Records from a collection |
-- Opening Marker --

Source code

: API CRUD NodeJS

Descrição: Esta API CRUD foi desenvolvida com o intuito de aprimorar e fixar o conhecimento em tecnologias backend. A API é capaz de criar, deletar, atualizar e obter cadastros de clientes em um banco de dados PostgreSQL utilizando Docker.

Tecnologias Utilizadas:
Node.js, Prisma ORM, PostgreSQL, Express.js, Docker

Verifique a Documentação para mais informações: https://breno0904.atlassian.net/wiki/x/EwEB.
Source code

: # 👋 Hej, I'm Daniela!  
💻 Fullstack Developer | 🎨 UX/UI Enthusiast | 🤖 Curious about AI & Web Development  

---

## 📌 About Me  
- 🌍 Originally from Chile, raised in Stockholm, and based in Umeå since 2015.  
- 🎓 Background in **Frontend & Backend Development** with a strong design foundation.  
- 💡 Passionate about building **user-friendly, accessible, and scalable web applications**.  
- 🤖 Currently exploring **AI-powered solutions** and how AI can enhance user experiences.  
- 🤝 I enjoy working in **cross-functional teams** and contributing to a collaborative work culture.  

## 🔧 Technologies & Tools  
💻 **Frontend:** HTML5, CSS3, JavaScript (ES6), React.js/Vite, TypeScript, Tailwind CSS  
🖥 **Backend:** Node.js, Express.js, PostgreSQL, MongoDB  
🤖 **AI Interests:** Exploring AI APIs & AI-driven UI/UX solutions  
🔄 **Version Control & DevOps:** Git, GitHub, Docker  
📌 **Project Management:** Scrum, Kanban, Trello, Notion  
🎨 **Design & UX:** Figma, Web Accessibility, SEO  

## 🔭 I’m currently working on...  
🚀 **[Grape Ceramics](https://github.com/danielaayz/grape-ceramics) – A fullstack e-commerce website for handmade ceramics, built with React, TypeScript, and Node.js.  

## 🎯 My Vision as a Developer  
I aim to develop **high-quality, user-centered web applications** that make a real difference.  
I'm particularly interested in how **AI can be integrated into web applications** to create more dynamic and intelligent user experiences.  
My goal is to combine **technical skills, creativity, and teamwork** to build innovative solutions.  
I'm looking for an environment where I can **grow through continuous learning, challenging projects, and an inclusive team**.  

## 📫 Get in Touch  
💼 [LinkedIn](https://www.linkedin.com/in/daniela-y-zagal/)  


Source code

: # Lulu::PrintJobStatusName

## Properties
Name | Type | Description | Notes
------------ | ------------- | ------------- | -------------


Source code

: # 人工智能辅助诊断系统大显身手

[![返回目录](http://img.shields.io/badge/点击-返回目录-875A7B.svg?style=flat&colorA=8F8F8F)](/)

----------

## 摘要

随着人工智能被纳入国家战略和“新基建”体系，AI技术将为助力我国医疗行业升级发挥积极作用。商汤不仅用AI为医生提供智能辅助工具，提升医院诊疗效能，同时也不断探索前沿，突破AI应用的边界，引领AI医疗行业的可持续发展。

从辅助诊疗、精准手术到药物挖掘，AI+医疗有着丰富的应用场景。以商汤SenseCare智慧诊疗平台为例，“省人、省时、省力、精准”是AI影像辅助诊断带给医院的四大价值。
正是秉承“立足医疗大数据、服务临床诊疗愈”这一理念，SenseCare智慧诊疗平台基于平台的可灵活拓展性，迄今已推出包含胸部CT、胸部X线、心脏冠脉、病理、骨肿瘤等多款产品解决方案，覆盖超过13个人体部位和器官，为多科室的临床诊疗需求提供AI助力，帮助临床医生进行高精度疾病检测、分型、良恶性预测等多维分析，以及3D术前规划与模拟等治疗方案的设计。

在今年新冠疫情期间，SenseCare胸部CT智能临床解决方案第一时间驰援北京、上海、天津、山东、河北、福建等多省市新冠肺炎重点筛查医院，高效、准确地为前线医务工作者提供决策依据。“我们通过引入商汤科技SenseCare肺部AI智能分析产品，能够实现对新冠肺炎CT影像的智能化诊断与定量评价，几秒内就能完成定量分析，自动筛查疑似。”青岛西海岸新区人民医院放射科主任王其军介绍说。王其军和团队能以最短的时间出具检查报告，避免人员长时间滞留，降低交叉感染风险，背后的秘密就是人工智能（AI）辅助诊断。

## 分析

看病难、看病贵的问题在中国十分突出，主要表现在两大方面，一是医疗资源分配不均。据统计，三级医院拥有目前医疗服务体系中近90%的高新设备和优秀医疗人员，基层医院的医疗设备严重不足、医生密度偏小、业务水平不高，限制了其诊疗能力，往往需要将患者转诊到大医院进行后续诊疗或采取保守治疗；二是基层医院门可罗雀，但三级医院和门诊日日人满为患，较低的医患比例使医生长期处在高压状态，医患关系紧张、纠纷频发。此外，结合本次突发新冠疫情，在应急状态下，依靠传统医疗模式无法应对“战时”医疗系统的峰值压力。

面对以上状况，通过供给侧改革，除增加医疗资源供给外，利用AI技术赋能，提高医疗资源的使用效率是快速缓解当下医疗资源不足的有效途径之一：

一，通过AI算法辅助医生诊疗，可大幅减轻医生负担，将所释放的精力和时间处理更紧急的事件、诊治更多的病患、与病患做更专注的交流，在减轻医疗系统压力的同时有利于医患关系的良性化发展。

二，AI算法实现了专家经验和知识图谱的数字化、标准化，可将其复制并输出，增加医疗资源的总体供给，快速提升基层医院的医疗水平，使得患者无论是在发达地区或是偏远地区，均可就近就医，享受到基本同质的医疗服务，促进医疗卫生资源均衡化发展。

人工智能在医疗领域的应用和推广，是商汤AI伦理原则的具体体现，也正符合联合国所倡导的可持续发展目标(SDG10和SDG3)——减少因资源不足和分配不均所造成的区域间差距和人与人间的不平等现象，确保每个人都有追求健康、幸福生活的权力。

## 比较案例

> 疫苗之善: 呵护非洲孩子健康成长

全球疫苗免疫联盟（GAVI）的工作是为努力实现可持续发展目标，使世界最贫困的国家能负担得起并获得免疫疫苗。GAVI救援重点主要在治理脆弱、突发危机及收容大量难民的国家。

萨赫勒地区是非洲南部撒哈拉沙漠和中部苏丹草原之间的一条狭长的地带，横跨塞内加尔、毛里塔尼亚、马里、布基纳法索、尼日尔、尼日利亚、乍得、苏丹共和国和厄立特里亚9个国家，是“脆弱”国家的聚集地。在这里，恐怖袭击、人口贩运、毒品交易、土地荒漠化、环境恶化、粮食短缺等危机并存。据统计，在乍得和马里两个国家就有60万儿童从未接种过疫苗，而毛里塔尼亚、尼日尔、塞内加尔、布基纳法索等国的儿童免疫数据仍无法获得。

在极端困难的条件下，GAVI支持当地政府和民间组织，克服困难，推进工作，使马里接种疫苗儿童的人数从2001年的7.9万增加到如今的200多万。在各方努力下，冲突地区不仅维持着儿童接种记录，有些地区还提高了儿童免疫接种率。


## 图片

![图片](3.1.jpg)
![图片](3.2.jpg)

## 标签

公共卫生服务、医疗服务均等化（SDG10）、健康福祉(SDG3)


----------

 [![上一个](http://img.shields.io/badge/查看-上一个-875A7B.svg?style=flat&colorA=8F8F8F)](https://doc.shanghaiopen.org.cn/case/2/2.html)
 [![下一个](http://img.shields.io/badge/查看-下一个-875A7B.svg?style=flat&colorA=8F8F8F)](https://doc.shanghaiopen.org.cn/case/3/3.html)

-- Closing Marker --

Task details |
Set down the whole of the data, exactly as it stands.

Task answer |
Source code

: API CRUD NodeJS

Descrição: Esta API CRUD foi desenvolvida com o intuito de aprimorar e fixar o conhecimento em tecnologias backend. A API é capaz de criar, deletar, atualizar e obter cadastros de clientes em um banco de dados PostgreSQL utilizando Docker.

Tecnologias Utilizadas:
Node.js, Prisma ORM, PostgreSQL, Express.js, Docker

Verifique a Documentação para mais informações: https://breno0904.atlassian.net/wiki/x/EwEB.
Source code

: # 👋 Hej, I'm Daniela!  
💻 Fullstack Developer | 🎨 UX/UI Enthusiast | 🤖 Curious about AI & Web Development  

---

## 📌 About Me  
- 🌍 Originally from Chile, raised in Stockholm, and based in Umeå since 2015.  
- 🎓 Background in **Frontend & Backend Development** with a strong design foundation.  
- 💡 Passionate about building **user-friendly, accessible, and scalable web applications**.  
- 🤖 Currently exploring **AI-powered solutions** and how AI can enhance user experiences.  
- 🤝 I enjoy working in **cross-functional teams** and contributing to a collaborative work culture.  

## 🔧 Technologies & Tools  
💻 **Frontend:** HTML5, CSS3, JavaScript (ES6), React.js/Vite, TypeScript, Tailwind CSS  
🖥 **Backend:** Node.js, Express.js, PostgreSQL, MongoDB  
🤖 **AI Interests:** Exploring AI APIs & AI-driven UI/UX solutions  
🔄 **Version Control & DevOps:** Git, GitHub, Docker  
📌 **Project Management:** Scrum, Kanban, Trello, Notion  
🎨 **Design & UX:** Figma, Web Accessibility, SEO  

## 🔭 I’m currently working on...  
🚀 **[Grape Ceramics](https://github.com/danielaayz/grape-ceramics) – A fullstack e-commerce website for handmade ceramics, built with React, TypeScript, and Node.js.  

## 🎯 My Vision as a Developer  
I aim to develop **high-quality, user-centered web applications** that make a real difference.  
I'm particularly interested in how **AI can be integrated into web applications** to create more dynamic and intelligent user experiences.  
My goal is to combine **technical skills, creativity, and teamwork** to build innovative solutions.  
I'm looking for an environment where I can **grow through continuous learning, challenging projects, and an inclusive team**.  

## 📫 Get in Touch  
💼 [LinkedIn](https://www.linkedin.com/in/daniela-y-zagal/)  


Source code

: # Lulu::PrintJobStatusName

## Properties
Name | Type | Description | Notes
------------ | ------------- | ------------- | -------------


Source code

: # 人工智能辅助诊断系统大显身手

[![返回目录](http://img.shields.io/badge/点击-返回目录-875A7B.svg?style=flat&colorA=8F8F8F)](/)

----------

## 摘要

随着人工智能被纳入国家战略和“新基建”体系，AI技术将为助力我国医疗行业升级发挥积极作用。商汤不仅用AI为医生提供智能辅助工具，提升医院诊疗效能，同时也不断探索前沿，突破AI应用的边界，引领AI医疗行业的可持续发展。

从辅助诊疗、精准手术到药物挖掘，AI+医疗有着丰富的应用场景。以商汤SenseCare智慧诊疗平台为例，“省人、省时、省力、精准”是AI影像辅助诊断带给医院的四大价值。
正是秉承“立足医疗大数据、服务临床诊疗愈”这一理念，SenseCare智慧诊疗平台基于平台的可灵活拓展性，迄今已推出包含胸部CT、胸部X线、心脏冠脉、病理、骨肿瘤等多款产品解决方案，覆盖超过13个人体部位和器官，为多科室的临床诊疗需求提供AI助力，帮助临床医生进行高精度疾病检测、分型、良恶性预测等多维分析，以及3D术前规划与模拟等治疗方案的设计。

在今年新冠疫情期间，SenseCare胸部CT智能临床解决方案第一时间驰援北京、上海、天津、山东、河北、福建等多省市新冠肺炎重点筛查医院，高效、准确地为前线医务工作者提供决策依据。“我们通过引入商汤科技SenseCare肺部AI智能分析产品，能够实现对新冠肺炎CT影像的智能化诊断与定量评价，几秒内就能完成定量分析，自动筛查疑似。”青岛西海岸新区人民医院放射科主任王其军介绍说。王其军和团队能以最短的时间出具检查报告，避免人员长时间滞留，降低交叉感染风险，背后的秘密就是人工智能（AI）辅助诊断。

## 分析

看病难、看病贵的问题在中国十分突出，主要表现在两大方面，一是医疗资源分配不均。据统计，三级医院拥有目前医疗服务体系中近90%的高新设备和优秀医疗人员，基层医院的医疗设备严重不足、医生密度偏小、业务水平不高，限制了其诊疗能力，往往需要将患者转诊到大医院进行后续诊疗或采取保守治疗；二是基层医院门可罗雀，但三级医院和门诊日日人满为患，较低的医患比例使医生长期处在高压状态，医患关系紧张、纠纷频发。此外，结合本次突发新冠疫情，在应急状态下，依靠传统医疗模式无法应对“战时”医疗系统的峰值压力。

面对以上状况，通过供给侧改革，除增加医疗资源供给外，利用AI技术赋能，提高医疗资源的使用效率是快速缓解当下医疗资源不足的有效途径之一：

一，通过AI算法辅助医生诊疗，可大幅减轻医生负担，将所释放的精力和时间处理更紧急的事件、诊治更多的病患、与病患做更专注的交流，在减轻医疗系统压力的同时有利于医患关系的良性化发展。

二，AI算法实现了专家经验和知识图谱的数字化、标准化，可将其复制并输出，增加医疗资源的总体供给，快速提升基层医院的医疗水平，使得患者无论是在发达地区或是偏远地区，均可就近就医，享受到基本同质的医疗服务，促进医疗卫生资源均衡化发展。

人工智能在医疗领域的应用和推广，是商汤AI伦理原则的具体体现，也正符合联合国所倡导的可持续发展目标(SDG10和SDG3)——减少因资源不足和分配不均所造成的区域间差距和人与人间的不平等现象，确保每个人都有追求健康、幸福生活的权力。

## 比较案例

> 疫苗之善: 呵护非洲孩子健康成长

全球疫苗免疫联盟（GAVI）的工作是为努力实现可持续发展目标，使世界最贫困的国家能负担得起并获得免疫疫苗。GAVI救援重点主要在治理脆弱、突发危机及收容大量难民的国家。

萨赫勒地区是非洲南部撒哈拉沙漠和中部苏丹草原之间的一条狭长的地带，横跨塞内加尔、毛里塔尼亚、马里、布基纳法索、尼日尔、尼日利亚、乍得、苏丹共和国和厄立特里亚9个国家，是“脆弱”国家的聚集地。在这里，恐怖袭击、人口贩运、毒品交易、土地荒漠化、环境恶化、粮食短缺等危机并存。据统计，在乍得和马里两个国家就有60万儿童从未接种过疫苗，而毛里塔尼亚、尼日尔、塞内加尔、布基纳法索等国的儿童免疫数据仍无法获得。

在极端困难的条件下，GAVI支持当地政府和民间组织，克服困难，推进工作，使马里接种疫苗儿童的人数从2001年的7.9万增加到如今的200多万。在各方努力下，冲突地区不仅维持着儿童接种记录，有些地区还提高了儿童免疫接种率。


## 图片

![图片](3.1.jpg)
![图片](3.2.jpg)

## 标签

公共卫生服务、医疗服务均等化（SDG10）、健康福祉(SDG3)


----------

 [![上一个](http://img.shields.io/badge/查看-上一个-875A7B.svg?style=flat&colorA=8F8F8F)](https://doc.shanghaiopen.org.cn/case/2/2.html)
 [![下一个](http://img.shields.io/badge/查看-下一个-875A7B.svg?style=flat&colorA=8F8F8F)](https://doc.shanghaiopen.org.cn/case/3/3.html)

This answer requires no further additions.